Nothing is needed except the lines below that run from the one with "one does a scan" through the one with "och inget ändras.", repeated exactly.

Supplied data
· · · · ·
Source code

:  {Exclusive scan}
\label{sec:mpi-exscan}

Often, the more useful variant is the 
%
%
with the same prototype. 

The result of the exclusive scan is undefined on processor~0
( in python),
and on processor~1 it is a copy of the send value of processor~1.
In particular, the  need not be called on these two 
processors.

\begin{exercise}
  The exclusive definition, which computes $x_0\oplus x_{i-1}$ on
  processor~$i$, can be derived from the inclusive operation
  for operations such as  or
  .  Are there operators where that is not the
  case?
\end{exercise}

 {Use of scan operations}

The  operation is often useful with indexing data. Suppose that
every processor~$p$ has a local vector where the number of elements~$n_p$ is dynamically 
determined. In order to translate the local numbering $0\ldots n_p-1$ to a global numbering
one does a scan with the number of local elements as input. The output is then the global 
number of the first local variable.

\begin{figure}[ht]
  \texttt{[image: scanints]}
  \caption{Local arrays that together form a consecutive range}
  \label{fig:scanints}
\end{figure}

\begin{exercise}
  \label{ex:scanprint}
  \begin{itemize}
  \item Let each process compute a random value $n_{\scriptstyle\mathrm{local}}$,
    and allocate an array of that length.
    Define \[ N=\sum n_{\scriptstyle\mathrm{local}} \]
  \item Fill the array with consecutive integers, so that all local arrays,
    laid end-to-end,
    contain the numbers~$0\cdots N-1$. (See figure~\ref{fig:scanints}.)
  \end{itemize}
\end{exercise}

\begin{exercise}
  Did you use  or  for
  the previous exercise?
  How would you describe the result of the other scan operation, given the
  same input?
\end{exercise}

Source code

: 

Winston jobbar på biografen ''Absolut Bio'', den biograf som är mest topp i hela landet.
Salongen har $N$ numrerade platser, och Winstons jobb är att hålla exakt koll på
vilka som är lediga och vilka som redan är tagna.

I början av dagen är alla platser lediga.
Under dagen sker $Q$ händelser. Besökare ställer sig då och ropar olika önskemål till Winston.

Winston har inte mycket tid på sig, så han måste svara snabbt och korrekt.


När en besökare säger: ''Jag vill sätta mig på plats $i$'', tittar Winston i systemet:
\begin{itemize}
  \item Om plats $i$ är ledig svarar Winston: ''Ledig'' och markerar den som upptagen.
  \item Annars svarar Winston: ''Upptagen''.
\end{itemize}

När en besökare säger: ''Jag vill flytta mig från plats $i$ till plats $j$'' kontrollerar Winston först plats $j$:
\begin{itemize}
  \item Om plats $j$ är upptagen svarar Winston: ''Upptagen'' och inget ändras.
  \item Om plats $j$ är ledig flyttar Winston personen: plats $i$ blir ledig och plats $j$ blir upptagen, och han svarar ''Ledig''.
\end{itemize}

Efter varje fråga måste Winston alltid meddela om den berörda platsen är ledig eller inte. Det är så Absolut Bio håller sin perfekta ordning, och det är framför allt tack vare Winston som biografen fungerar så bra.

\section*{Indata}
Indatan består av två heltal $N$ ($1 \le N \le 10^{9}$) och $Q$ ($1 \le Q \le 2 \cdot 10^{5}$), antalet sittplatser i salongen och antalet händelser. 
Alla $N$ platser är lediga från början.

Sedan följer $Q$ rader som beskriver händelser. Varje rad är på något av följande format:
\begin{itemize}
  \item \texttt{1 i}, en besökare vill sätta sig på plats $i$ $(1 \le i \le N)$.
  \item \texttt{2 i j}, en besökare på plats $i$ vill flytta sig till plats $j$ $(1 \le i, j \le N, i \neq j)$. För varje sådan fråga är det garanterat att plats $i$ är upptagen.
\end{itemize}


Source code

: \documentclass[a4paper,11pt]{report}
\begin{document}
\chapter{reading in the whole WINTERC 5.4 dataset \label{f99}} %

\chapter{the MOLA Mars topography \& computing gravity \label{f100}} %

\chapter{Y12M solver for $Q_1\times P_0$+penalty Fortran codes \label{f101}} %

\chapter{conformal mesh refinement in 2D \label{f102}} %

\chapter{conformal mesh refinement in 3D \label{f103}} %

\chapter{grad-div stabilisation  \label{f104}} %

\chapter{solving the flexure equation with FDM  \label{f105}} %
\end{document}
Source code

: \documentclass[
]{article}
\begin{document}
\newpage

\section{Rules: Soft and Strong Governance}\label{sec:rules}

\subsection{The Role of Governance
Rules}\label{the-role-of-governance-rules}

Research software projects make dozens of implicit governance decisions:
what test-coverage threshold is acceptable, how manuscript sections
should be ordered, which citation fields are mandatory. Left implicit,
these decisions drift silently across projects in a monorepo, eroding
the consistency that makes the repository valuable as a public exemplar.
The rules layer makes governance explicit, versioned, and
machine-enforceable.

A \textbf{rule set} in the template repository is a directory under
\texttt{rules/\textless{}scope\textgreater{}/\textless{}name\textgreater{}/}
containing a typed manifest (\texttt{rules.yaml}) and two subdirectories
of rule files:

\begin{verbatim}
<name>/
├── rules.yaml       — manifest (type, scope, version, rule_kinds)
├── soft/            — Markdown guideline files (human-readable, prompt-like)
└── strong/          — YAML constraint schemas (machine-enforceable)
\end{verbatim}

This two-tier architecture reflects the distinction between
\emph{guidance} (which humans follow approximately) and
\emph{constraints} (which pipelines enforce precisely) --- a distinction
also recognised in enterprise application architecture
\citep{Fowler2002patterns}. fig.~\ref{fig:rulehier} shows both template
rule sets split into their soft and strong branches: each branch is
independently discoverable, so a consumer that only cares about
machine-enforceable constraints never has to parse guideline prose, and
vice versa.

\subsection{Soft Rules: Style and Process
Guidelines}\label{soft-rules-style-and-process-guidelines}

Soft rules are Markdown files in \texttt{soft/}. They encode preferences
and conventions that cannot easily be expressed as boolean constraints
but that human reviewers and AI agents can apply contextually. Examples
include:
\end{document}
· · · · ·
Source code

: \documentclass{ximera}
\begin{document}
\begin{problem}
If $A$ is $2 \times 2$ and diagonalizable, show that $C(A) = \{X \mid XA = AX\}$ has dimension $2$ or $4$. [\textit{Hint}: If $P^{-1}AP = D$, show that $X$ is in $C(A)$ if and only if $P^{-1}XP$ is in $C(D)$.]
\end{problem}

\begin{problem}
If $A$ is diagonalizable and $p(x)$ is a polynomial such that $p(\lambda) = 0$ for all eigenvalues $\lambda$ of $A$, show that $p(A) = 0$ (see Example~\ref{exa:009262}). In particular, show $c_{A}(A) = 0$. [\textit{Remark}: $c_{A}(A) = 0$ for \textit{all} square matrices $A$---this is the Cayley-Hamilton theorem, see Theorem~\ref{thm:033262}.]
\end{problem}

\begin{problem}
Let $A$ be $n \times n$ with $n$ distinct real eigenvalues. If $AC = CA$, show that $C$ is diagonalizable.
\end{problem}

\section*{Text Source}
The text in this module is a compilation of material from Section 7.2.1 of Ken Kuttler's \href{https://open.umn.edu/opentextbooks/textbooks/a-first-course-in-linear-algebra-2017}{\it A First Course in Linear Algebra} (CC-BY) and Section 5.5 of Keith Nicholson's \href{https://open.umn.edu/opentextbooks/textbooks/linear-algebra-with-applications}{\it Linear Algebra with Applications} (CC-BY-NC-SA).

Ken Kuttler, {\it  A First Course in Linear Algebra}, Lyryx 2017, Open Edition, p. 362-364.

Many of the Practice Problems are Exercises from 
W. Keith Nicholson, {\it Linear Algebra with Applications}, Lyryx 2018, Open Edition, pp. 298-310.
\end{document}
· · · · ·
Response
one does a scan with the number of local elements as input. The output is then the global 
number of the first local variable.

\begin{figure}[ht]
  \texttt{[image: scanints]}
  \caption{Local arrays that together form a consecutive range}
  \label{fig:scanints}
\end{figure}

\begin{exercise}
  \label{ex:scanprint}
  \begin{itemize}
  \item Let each process compute a random value $n_{\scriptstyle\mathrm{local}}$,
    and allocate an array of that length.
    Define \[ N=\sum n_{\scriptstyle\mathrm{local}} \]
  \item Fill the array with consecutive integers, so that all local arrays,
    laid end-to-end,
    contain the numbers~$0\cdots N-1$. (See figure~\ref{fig:scanints}.)
  \end{itemize}
\end{exercise}

\begin{exercise}
  Did you use  or  for
  the previous exercise?
  How would you describe the result of the other scan operation, given the
  same input?
\end{exercise}

Source code

: 

Winston jobbar på biografen ''Absolut Bio'', den biograf som är mest topp i hela landet.
Salongen har $N$ numrerade platser, och Winstons jobb är att hålla exakt koll på
vilka som är lediga och vilka som redan är tagna.

I början av dagen är alla platser lediga.
Under dagen sker $Q$ händelser. Besökare ställer sig då och ropar olika önskemål till Winston.

Winston har inte mycket tid på sig, så han måste svara snabbt och korrekt.


När en besökare säger: ''Jag vill sätta mig på plats $i$'', tittar Winston i systemet:
\begin{itemize}
  \item Om plats $i$ är ledig svarar Winston: ''Ledig'' och markerar den som upptagen.
  \item Annars svarar Winston: ''Upptagen''.
\end{itemize}

När en besökare säger: ''Jag vill flytta mig från plats $i$ till plats $j$'' kontrollerar Winston först plats $j$:
\begin{itemize}
  \item Om plats $j$ är upptagen svarar Winston: ''Upptagen'' och inget ändras.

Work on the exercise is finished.